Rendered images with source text
=-=-=-=-=
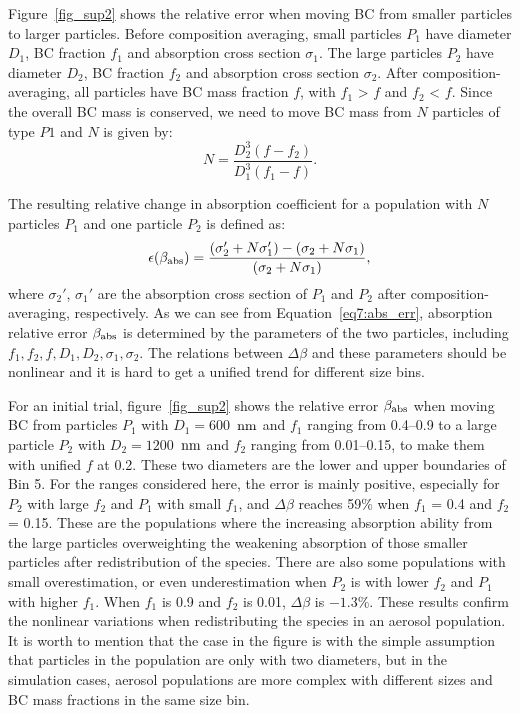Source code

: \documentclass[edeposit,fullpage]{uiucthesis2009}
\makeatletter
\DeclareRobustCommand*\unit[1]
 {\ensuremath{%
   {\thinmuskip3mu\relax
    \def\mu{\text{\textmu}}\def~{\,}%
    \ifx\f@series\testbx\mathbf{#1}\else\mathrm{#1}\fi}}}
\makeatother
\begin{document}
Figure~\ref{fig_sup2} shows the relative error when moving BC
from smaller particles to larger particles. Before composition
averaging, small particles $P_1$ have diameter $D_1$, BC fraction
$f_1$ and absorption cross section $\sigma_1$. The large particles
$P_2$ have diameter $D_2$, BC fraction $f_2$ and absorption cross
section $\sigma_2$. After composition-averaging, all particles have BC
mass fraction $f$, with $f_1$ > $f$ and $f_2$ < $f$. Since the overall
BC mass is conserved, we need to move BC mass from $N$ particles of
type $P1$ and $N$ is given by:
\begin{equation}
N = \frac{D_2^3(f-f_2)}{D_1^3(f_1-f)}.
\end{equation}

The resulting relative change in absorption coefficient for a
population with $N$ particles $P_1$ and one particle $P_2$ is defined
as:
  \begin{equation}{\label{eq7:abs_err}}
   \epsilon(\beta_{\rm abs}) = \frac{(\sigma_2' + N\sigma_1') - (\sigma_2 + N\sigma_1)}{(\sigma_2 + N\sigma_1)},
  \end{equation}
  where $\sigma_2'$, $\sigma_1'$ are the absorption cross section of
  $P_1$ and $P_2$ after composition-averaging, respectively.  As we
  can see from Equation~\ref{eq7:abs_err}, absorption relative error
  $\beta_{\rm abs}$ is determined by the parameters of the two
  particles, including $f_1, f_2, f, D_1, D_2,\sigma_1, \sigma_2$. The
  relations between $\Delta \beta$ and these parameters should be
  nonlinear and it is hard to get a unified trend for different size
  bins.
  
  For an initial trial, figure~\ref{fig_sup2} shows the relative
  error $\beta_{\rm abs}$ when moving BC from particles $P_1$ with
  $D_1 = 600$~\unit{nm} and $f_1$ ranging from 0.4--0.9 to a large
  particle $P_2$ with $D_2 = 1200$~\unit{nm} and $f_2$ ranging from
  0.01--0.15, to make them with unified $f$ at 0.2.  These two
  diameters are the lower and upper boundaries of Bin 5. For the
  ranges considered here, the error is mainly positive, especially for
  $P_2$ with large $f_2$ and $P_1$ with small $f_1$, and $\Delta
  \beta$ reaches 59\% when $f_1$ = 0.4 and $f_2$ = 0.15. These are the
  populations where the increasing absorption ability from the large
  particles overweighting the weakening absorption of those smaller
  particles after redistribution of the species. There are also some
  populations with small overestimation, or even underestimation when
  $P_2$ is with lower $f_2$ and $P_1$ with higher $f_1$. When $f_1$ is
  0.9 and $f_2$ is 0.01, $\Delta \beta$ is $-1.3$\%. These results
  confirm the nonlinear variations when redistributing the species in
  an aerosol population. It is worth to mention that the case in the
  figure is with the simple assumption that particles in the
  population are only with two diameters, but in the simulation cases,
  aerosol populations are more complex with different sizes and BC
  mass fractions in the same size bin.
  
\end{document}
=-=-=-=-=
> Aim of the exercise
Every line in the records above that contains the word "lower" is to be copied out.

> Exercise result
  diameters are the lower and upper boundaries of Bin 5. For the
  $P_2$ is with lower $f_2$ and $P_1$ with higher $f_1$. When $f_1$ is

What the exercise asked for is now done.